Some professors dislike Rate My Professor because they don’t believe the information is accurate, but a study conducted by the University of Maine found that Rate My Professors ratings have a significant correlation with the student evaluations when it came to questions about the overall quality of the course and the relative difficulty or ease of the course.
Any website designed to be a forum will have issues because people share their unfiltered opinions. And Rate My Professors does has plenty of unnecessary content – such as the chili pepper, which rates professors on hotness. With any system where you rate and give feedback, there are always going to be people who over exaggerate, or use the website as a way to get revenge. But most professors have multiple reviews over several years from multiple students, and the comments average out.

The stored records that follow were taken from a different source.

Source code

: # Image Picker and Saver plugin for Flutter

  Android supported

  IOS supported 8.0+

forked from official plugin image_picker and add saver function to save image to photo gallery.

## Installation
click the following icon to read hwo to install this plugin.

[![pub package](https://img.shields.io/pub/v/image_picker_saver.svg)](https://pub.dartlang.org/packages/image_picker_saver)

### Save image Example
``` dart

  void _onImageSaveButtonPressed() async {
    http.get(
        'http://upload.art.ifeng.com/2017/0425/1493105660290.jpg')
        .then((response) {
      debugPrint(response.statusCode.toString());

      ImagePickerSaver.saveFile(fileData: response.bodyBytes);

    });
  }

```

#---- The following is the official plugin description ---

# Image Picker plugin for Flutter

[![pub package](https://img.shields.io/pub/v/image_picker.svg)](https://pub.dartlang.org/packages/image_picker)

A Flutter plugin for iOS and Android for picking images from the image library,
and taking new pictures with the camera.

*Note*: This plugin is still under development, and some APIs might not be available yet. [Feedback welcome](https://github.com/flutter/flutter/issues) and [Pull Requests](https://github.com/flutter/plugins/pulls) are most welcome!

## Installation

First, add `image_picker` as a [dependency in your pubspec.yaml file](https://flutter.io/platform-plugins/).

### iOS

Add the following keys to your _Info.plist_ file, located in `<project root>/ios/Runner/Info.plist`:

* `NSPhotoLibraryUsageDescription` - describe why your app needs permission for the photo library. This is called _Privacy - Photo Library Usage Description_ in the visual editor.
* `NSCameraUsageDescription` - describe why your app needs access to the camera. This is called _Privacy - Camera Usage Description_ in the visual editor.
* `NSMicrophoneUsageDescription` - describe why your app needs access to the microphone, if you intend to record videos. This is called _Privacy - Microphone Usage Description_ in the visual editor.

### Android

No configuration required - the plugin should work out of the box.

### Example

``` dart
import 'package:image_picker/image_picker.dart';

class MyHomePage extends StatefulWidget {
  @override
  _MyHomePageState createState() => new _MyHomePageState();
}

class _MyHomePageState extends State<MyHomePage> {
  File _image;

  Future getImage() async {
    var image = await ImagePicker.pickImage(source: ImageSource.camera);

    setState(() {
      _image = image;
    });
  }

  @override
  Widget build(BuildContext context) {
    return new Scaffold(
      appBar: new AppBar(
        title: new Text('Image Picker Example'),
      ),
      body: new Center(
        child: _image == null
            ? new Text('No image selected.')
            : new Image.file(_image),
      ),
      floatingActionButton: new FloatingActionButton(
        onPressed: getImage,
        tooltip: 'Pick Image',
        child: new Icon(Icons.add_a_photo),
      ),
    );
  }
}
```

Overall, the benefits of having access to an abundance of information about potential professors outweigh this.
Once you become more established in your major, there’s much less of a need to use Rate My Professors because you can talk to your peers directly who have taken the courses you’re concerned about and get feedback. But for general education courses, or a cluster or minor that you haven’t dove into yet, making a choice can be tough.
Rate My Professors could be dead wrong about a class you take. Maybe a professor that students completely trash on the site will be extremely helpful to you. This is bound to happen to someone. Students learn in different ways, and they need different levels of participation and attention.
But I’m not sure I would survive registration season without Rate My Professors. It helps me choose my classes quickly, and with much less hesitation than before, often leading to a more successful semester.